EM'S: CNH was flat against the buck but overnight the China's Securities Times citing analysts notes the CNY is expected to weaken slightly this year; an analyst cited in the piece suggests the recent strength matches fundamentals. TRY eventually saw some upside following the CBRT holding rates and reaffirming that the comprehensive review of the policy framework is being conducted with the aim of encouraging permanent ‘Liraization’ using all tools and available instruments. RUB was weaker on the further escalation with Ukraine while the downside in oil prices on JCPOA optimism only weighed further. MXN was also marginally weaker, as was BRL with both trading of the macro environment in a true risk-off session.
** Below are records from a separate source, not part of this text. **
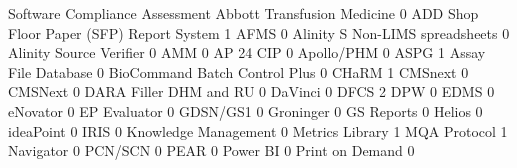 \documentclass{article}
\begin{document}
\begin{Schunk}
\begin{Soutput}
                                           Software Compliance Assessment
  Abbott Transfusion Medicine                                           0
  ADD Shop Floor Paper (SFP) Report System                              1
  AFMS                                                                  0
  Alinity S Non-LIMS spreadsheets                                       0
  Alinity Source Verifier                                               0
  AMM                                                                   0
  AP 24 CIP                                                             0
  Apollo/PHM                                                            0
  ASPG                                                                  1
  Assay File Database                                                   0
  BioCommand Batch Control Plus                                         0
  CHaRM                                                                 1
  CMSnext                                                               0
  CMSNext                                                               0
  DARA Filler DHM and RU                                                0
  DaVinci                                                               0
  DFCS                                                                  2
  DPW                                                                   0
  EDMS                                                                  0
  eNovator                                                              0
  EP Evaluator                                                          0
  GDSN/GS1                                                              0
  Groninger                                                             0
  GS Reports                                                            0
  Helios                                                                0
  ideaPoint                                                             0
  IRIS                                                                  0
  Knowledge Management                                                  0
  Metrics Library                                                       1
  MQA Protocol                                                          1
  Navigator                                                             0
  PCN/SCN                                                               0
  PEAR                                                                  0
  Power BI                                                              0
  Print on Demand                                                       0

\end{Soutput}
\end{Schunk}
\end{document}
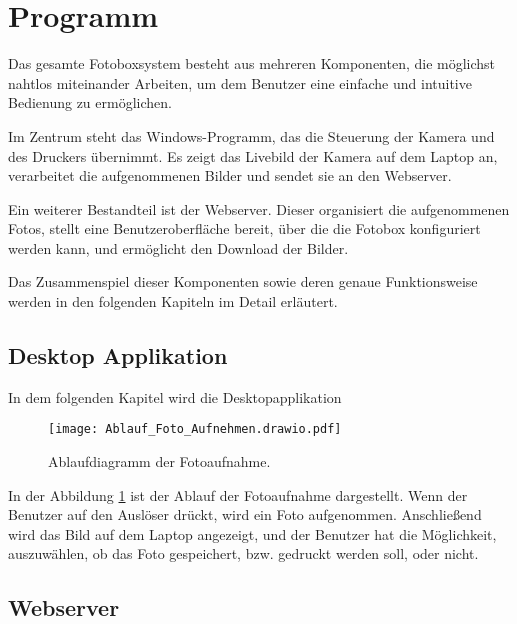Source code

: \graphicspath{{images/program}}

\section{Programm}


Das gesamte Fotoboxsystem besteht aus mehreren Komponenten, die möglichst nahtlos
miteinander Arbeiten, um dem Benutzer eine einfache und intuitive Bedienung
zu ermöglichen. 

Im Zentrum steht das Windows-Programm, das die Steuerung der Kamera und des
Druckers übernimmt. Es zeigt das Livebild der Kamera auf dem Laptop an,
verarbeitet die aufgenommenen Bilder und sendet sie an den Webserver.

Ein weiterer Bestandteil ist der Webserver. Dieser organisiert die
aufgenommenen Fotos, stellt eine Benutzeroberfläche bereit, über die die Fotobox
konfiguriert werden kann, und ermöglicht den Download der Bilder.

Das Zusammenspiel dieser Komponenten sowie deren genaue Funktionsweise werden
in den folgenden Kapiteln im Detail erläutert.

\newpage

\subsection{Desktop Applikation}

In dem folgenden Kapitel wird die Desktopapplikation 

\begin{figure}[H]
    \centering
    \texttt{[image: Ablauf\_Foto\_Aufnehmen.drawio.pdf]}
    \caption{Ablaufdiagramm der Fotoaufnahme.}
    \label{fig:Ablauf_Foto_Aufnehmen}
\end{figure}

In der Abbildung \ref{fig:Ablauf_Foto_Aufnehmen} ist der Ablauf der Fotoaufnahme dargestellt.
Wenn der Benutzer auf den Auslöser drückt, wird ein Foto aufgenommen.
Anschließend wird das Bild auf dem Laptop angezeigt, und der Benutzer hat die Möglichkeit,
auszuwählen, ob das Foto gespeichert, bzw. gedruckt werden soll, oder nicht.

\subsection{Webserver}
Meanwhile, MXN was little phased after commentary from Banxico Deputy Governor Heath highlighted the problem the Banxico has with no economic growth engine for 2022 alongside persistent core inflation with a clear upward trajectory. Health also stated that monetary policy in Mexico cannot be counter to the US Fed's monetary policy due to the close relationship between economies and that the expected rate hikes from the Fed puts limits on Mexico's monetary policy. ZAR was weaker despite the rally in gold prices.

CBRT REVIEW: Turkey's central bank held its key one-week repo rate at 14.00%, in line with the analyst consensus, the second meeting where it held rates. Analysts have suggested that this could imply that Turkish President Erdogan -- who has pressured the central bank to adopt his brand of monetary policy, leading it to lower rates on several occasions last year, which resulted in inflationary pressures rising to almost +50% Y/Y -- is taking the inflation threat seriously, although this still doesn't fully imply that he will abandon his unorthodox policy views. Elsewhere, the central bank highlighted its focus on a stable currency, and said it was "encouraging permanent liraization in all policy tools of the CBRT," as had been flagged up by remarks from the finance minister to investors recently. Ahead, analysts at SocGen forecast that the CBRT will leave rates at 14.00% for the rest of the year, and sees the USDTRY rate hovering around 13.50, though notes the potential for strong downside risks to the TRY (upside risks for USDTRY) as geopolitical events in Russia/Ukraine threaten to escalate.